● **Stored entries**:
※ ※ ※

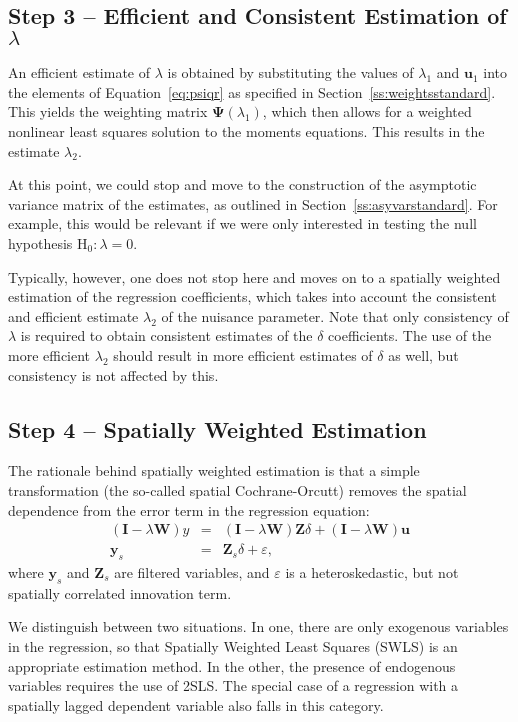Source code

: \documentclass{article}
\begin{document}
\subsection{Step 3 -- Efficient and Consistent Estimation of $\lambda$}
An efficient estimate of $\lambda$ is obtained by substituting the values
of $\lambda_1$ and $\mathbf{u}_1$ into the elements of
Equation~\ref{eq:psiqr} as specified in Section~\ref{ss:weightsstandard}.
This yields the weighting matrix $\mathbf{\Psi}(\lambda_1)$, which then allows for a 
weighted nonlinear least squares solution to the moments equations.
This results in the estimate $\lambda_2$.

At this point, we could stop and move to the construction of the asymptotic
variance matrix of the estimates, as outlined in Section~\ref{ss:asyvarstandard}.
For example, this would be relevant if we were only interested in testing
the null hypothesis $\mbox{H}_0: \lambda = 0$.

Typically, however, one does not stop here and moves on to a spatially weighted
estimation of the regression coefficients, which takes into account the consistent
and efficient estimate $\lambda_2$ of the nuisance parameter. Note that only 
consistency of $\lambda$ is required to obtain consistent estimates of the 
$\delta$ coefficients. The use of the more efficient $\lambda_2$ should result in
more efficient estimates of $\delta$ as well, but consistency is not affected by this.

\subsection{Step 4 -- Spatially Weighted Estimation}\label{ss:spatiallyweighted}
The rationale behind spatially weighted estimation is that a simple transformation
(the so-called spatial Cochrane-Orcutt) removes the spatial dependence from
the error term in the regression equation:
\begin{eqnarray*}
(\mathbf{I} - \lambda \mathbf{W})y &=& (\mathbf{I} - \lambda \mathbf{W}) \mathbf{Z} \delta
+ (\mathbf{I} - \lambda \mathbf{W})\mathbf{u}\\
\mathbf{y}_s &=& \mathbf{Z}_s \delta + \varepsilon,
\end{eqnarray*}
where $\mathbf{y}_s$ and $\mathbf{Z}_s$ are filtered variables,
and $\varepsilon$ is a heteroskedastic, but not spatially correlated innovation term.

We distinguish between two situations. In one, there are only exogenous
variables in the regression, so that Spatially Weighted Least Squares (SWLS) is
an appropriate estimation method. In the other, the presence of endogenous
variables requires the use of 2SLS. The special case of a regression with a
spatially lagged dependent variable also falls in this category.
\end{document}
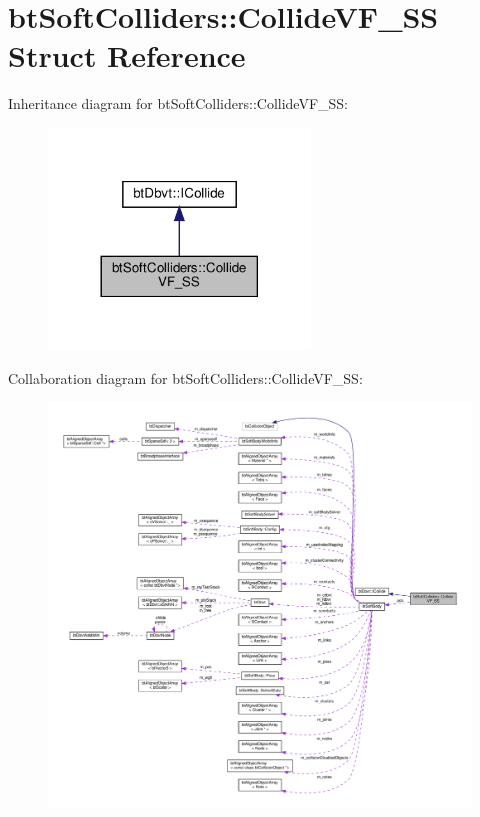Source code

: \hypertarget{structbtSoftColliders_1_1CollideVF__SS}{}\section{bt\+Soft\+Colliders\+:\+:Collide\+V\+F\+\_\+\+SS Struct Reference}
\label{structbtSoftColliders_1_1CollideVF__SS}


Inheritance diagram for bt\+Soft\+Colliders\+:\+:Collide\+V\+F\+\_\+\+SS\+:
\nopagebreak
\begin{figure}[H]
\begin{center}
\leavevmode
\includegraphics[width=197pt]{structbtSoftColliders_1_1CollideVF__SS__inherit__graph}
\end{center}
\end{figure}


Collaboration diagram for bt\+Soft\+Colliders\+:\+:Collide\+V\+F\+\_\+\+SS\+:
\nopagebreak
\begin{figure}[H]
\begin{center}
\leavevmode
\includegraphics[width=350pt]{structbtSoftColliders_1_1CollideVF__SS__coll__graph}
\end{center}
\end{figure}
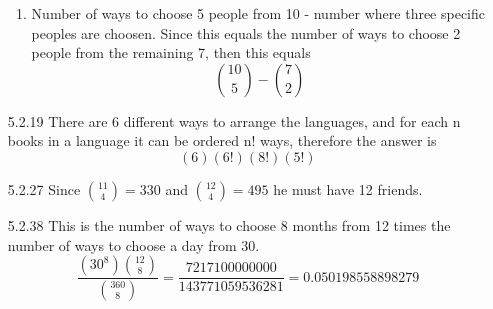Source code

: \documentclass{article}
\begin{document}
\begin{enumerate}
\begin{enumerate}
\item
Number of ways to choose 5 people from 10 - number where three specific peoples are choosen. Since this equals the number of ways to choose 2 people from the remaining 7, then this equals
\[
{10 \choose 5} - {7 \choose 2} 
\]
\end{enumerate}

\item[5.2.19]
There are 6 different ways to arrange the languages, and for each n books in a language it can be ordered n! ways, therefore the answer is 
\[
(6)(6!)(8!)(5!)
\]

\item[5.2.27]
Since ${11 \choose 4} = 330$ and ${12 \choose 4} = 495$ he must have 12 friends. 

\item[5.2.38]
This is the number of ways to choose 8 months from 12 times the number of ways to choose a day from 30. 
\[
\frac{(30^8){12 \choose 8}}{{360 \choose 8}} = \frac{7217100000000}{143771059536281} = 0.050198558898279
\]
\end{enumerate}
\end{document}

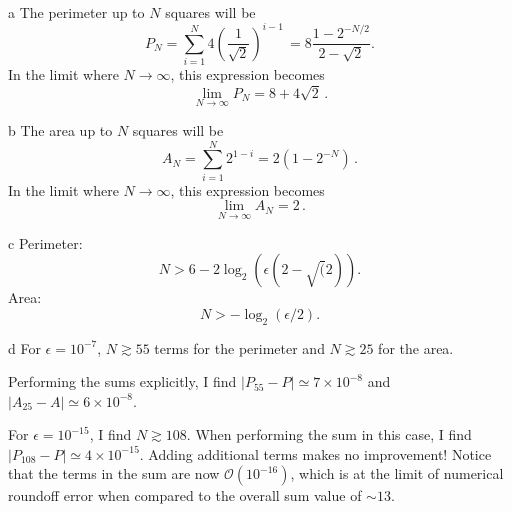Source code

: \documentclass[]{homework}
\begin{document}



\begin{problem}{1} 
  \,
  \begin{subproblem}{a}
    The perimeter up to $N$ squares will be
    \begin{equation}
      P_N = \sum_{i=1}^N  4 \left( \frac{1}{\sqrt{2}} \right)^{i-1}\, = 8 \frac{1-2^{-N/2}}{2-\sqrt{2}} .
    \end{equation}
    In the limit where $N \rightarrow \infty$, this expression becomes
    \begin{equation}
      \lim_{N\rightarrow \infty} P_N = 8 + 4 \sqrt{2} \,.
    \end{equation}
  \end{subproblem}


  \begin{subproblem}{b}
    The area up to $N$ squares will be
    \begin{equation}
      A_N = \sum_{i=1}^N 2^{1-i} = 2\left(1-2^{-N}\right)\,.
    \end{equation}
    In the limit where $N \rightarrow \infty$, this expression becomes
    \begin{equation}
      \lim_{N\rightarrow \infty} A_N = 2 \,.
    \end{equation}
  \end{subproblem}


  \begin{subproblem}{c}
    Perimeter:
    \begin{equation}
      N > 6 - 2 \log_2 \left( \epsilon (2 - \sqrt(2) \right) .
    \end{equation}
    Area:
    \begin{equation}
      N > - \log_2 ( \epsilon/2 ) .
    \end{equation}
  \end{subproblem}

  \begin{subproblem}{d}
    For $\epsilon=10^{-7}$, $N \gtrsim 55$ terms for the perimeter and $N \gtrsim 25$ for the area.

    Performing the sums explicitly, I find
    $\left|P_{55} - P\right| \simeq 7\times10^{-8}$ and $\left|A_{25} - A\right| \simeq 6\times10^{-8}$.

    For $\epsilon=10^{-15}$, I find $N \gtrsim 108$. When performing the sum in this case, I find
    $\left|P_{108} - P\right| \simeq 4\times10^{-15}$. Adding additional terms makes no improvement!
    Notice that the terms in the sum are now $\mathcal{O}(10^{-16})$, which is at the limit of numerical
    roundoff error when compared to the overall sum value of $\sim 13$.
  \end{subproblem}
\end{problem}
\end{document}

※ ※ ※

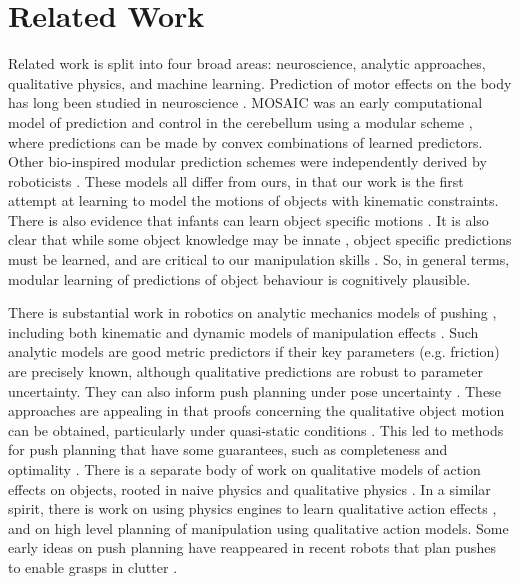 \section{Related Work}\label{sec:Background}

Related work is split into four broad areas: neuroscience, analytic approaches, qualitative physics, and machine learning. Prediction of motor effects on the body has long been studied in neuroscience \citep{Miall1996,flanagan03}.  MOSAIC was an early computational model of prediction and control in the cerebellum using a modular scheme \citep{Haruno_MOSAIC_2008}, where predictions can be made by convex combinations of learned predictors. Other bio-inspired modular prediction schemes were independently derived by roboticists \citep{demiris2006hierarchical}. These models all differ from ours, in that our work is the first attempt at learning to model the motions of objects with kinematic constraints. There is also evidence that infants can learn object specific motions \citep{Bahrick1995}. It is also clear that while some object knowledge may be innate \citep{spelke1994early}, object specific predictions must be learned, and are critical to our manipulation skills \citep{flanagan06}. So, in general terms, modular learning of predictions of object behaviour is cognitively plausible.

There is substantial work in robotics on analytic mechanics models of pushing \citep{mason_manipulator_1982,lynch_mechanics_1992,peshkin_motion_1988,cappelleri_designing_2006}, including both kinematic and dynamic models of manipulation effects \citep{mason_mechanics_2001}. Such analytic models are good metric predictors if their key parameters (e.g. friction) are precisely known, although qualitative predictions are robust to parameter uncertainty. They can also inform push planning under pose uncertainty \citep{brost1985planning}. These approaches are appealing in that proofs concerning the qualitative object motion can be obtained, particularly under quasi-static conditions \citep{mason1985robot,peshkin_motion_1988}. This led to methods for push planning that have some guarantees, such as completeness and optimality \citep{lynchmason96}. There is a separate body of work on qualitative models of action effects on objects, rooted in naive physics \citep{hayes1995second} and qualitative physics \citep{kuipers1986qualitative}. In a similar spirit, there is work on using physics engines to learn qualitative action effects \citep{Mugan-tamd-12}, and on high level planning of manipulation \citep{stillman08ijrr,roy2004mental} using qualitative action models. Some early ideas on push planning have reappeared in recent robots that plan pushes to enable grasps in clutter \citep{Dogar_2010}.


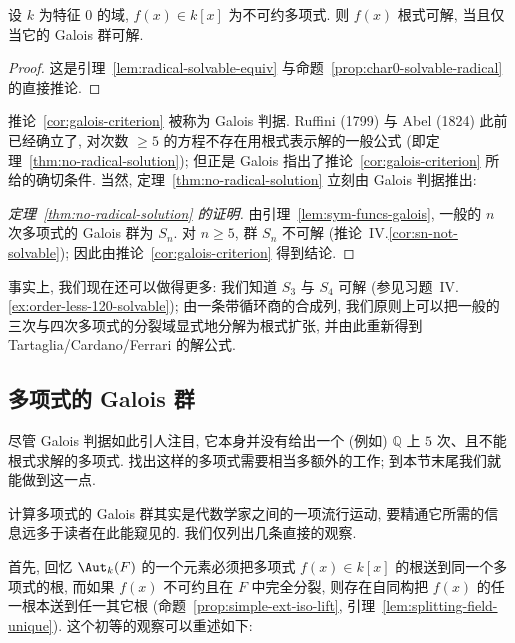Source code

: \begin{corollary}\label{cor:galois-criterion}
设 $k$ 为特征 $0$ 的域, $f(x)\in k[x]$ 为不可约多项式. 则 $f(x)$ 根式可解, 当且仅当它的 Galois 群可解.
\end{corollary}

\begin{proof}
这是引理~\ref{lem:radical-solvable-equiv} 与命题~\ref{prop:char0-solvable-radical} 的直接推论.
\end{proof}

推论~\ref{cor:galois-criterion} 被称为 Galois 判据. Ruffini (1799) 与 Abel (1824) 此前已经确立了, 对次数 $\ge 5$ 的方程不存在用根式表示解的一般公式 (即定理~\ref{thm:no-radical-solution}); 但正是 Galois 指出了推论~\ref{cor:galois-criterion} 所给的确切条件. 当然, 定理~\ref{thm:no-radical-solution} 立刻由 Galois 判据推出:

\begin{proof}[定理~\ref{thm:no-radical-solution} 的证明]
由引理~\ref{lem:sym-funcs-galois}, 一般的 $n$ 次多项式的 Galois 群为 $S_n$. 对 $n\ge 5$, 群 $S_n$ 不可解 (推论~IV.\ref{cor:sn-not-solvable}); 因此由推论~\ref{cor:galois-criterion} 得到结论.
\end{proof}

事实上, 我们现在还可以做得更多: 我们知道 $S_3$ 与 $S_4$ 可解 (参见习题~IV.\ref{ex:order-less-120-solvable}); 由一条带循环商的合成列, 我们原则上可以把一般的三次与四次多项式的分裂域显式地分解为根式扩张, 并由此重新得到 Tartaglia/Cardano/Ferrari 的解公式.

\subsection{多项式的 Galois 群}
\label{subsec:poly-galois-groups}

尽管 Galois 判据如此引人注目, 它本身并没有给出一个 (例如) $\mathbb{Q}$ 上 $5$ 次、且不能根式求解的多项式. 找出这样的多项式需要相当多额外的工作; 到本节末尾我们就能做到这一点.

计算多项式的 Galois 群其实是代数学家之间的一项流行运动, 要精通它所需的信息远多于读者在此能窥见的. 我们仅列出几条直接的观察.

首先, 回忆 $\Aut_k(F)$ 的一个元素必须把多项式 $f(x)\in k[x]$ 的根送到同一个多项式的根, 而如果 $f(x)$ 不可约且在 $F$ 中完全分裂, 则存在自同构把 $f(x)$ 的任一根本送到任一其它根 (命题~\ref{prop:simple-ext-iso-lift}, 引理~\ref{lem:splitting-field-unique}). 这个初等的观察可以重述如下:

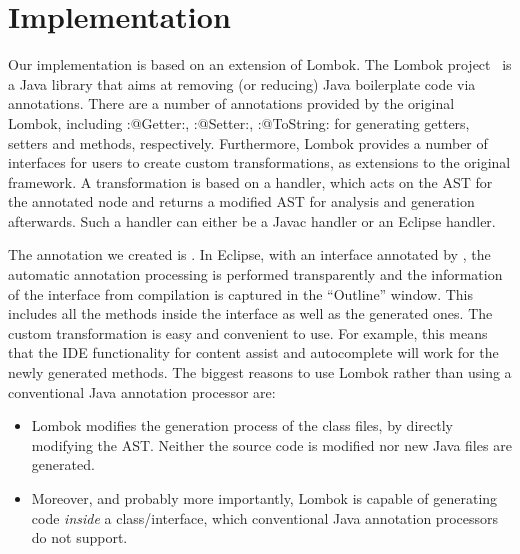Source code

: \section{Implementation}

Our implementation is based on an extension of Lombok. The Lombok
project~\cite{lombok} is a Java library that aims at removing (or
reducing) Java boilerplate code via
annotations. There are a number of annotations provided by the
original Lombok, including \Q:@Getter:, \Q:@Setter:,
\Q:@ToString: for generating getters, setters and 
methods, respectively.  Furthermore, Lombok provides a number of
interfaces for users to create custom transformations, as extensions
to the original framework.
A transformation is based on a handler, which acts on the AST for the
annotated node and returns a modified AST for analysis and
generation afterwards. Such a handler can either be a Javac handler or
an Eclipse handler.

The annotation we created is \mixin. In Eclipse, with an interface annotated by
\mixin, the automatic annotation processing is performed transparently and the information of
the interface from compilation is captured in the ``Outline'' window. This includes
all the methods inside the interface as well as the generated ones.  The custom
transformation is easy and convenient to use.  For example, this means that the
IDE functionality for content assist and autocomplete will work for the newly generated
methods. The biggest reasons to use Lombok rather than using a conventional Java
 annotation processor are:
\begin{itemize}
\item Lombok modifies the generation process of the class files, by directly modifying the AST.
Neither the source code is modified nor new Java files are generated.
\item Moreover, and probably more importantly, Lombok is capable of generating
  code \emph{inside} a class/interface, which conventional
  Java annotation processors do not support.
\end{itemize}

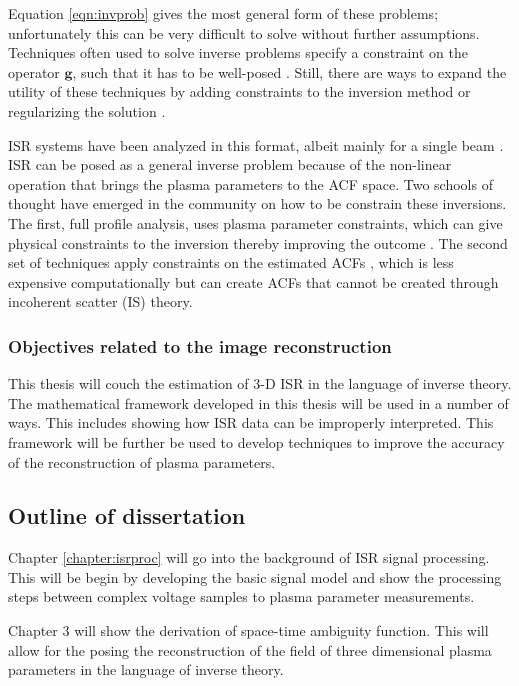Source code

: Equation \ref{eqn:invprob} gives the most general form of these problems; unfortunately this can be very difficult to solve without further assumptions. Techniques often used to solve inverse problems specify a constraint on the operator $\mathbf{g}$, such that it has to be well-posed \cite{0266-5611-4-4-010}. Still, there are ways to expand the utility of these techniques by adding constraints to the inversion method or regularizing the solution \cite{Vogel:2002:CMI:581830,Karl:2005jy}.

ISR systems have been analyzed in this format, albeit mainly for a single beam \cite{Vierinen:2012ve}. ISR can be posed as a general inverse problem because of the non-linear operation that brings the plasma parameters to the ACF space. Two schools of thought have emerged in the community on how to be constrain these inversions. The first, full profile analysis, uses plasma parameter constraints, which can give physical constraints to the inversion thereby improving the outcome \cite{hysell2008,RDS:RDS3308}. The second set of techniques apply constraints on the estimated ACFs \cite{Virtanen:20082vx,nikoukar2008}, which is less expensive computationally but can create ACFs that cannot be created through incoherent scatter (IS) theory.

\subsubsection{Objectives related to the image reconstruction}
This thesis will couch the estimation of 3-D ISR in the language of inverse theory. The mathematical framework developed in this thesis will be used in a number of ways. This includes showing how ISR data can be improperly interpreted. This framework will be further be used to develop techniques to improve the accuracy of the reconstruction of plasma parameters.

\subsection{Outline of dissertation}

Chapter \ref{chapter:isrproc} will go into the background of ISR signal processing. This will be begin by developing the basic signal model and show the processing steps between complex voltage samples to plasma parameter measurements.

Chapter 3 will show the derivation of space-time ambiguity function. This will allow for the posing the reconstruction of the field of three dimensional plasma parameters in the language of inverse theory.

※ ※ ※

● **WHAT IS BEING ASKED**: Your answer must consist solely of the lines above between the line holding "getters, setters and" and the line holding "the information of", inclusive, copied exactly.

● **ANSWER SECTION**:
\Q:@ToString: for generating getters, setters and 
methods, respectively.  Furthermore, Lombok provides a number of
interfaces for users to create custom transformations, as extensions
to the original framework.
A transformation is based on a handler, which acts on the AST for the
annotated node and returns a modified AST for analysis and
generation afterwards. Such a handler can either be a Javac handler or
an Eclipse handler.

The annotation we created is \mixin. In Eclipse, with an interface annotated by
\mixin, the automatic annotation processing is performed transparently and the information of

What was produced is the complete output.